The general Czechs hated germans after the German occupation and oppression, but the majority or a very large minority at least was not totalitarian and supported democracy
I'm not entirely sure this can be said to be the case. If you've reached a point where it's acceptable to drive a fifth of your population out of your country because their ethnicity makes them suspect, what will you be willing to do to the remaining four-fifths of the country's population? What will you be ready to justify as being in the common good? For that matter, what will politicians be willing to do to so long as they can justify their actions in terms of the common good? I'm reminded somewhat of Serbia during the Yugoslav wars: yes, Serbia proper was much quieter than Bosnia or Kosovo, but the Serbia that was being run by the cabal promoting fighting was hardly run in a way compatible with democracy or civil rights or the future of the country.
I'm not going to say that the success of the Communist coup in Czechoslovakia was overdetermined. I do think that there had been active in the previous few years very strong currents in Czechoslovak political life that made a totalitarian coup relatively likely.
a strong tradition in Czechoslovakia which was one of the few central European countries to avoid authoritarianism or totalitarianism in the interwar years.
The problem is that Czechoslovakia fell apart entirely when it was stressed, the Sudeten Germans joining Germany and the Slovaks opting for independence and neighbours like Hungary annexing territories to which they laid claim. Czechoslovakia did as well as it could, but it ultimately failed.
The assassination of Jan Masaryk tipped the scales from democracy to Communism. As well as this, the expulsion of the germans was due to WW2 and did not mean Czechs hated the Americans or British in the same way. They might've disliked the government, but they didn't hate the west or their citizens nor did they resent the west too much, they resented them slightly but mostly the pre-war governments who for the most time were no longer in power.
Would they have been willing to accept British and French guarantees as to their security in NATO? Would they have been at all willing to work with West Germany?
I see that it wouldn't be as neutral but neither not fully western and otherwise indeed, I think it'd be a capitalist democracy style after France, but neutral especially with the USSR threat though I think in 2 or so decades, they'd stop blaming the west
I do not know. What, exactly, will the relationship of this country be with western Europe, with the West Germany that was the destination of the expelled Sudeten Germans in particular? A democratic Czechoslovakia that is hostile towards both of its western German-speaking neighbours is going to find it difficult to build productive relationships with these and with the western Europe lying beyond them.
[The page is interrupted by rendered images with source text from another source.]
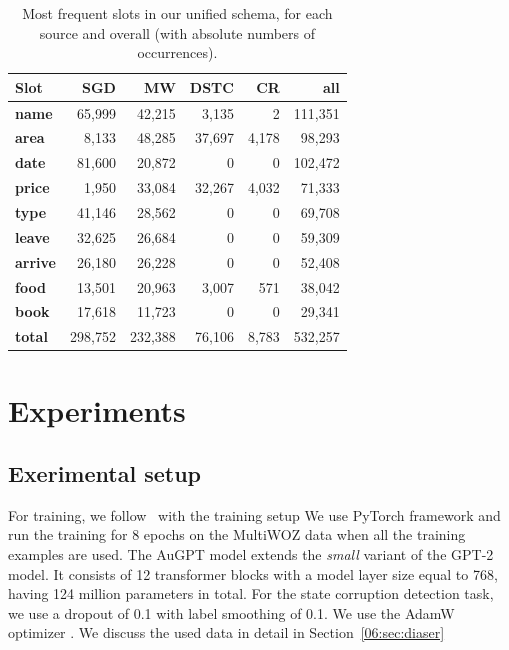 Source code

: \begin{table}[tp]
    \centering\footnotesize
    \begin{tabular}{l>{\hspace{-2mm}}rrrrr}
        \toprule
        \bf Slot &
        \textbf{SGD} & 
        \textbf{MW} &
        \textbf{DSTC} &
        \textbf{CR} &
         \textbf{all}\\ \midrule
        \textbf{name} & 65,999 & 42,215 & 3,135 & 2 & 111,351\\ 
        \textbf{area} & 8,133 & 48,285 & 37,697 & 4,178 & 98,293 \\ 
        \textbf{date} & 81,600 & 20,872 & 0 & 0 & 102,472\\
        \textbf{price} & 1,950 & 33,084 & 32,267 & 4,032 & 71,333\\
        \textbf{type}& 41,146 & 28,562 & 0 & 0 & 69,708\\
        \textbf{leave}& 32,625 & 26,684 & 0 & 0 & 59,309\\
        \textbf{arrive}& 26,180 & 26,228 & 0 & 0 & 52,408\\
        \textbf{food}& 13,501 & 20,963 & 3,007 & 571 & 38,042\\
        \textbf{book}& 17,618 & 11,723 & 0 & 0 & 29,341\\
        \midrule
        \textbf{total}& 298,752 & 232,388 & 76,106 & 8,783 & 532,257\\
        \bottomrule
    \end{tabular}
    \caption{Most frequent slots in our unified schema, for each source and overall (with absolute numbers of occurrences).}
    \label{tab:slots}
\end{table}

\section{Experiments}
\subsection{Exerimental setup}
For training, we follow~\citep{kulhanek-etal-2021-augpt} with the training setup
We use PyTorch framework \cite{pytorch} and run the training for 8 epochs on the MultiWOZ data when all the training examples are used.
The AuGPT model extends the \emph{small} variant of the GPT-2 model.
It consists of 12 transformer blocks with a model layer size equal to 768, having 124 million parameters in total.
For the state corruption detection task, we use a dropout of 0.1 with label smoothing of 0.1.
We use the AdamW optimizer \cite{DBLP:conf/iclr/LoshchilovH19}.
We discuss the used data in detail in Section~\ref{06:sec:diaser}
How will the Benes Decrees, for instance, be handled or otherwise if both West Germany and Czechoslovakia are outside of the Soviet bloc? Meanwhile, there will always be the possibility of productive ties with the Soviet bloc to the north and east (and south?) of Czechoslovakia. There may well be strong impulses for Czechoslovakia to aim for neutrality, to stay independent of a Western bloc with countries it does not trust and a Soviet bloc that while useful wants too much political control.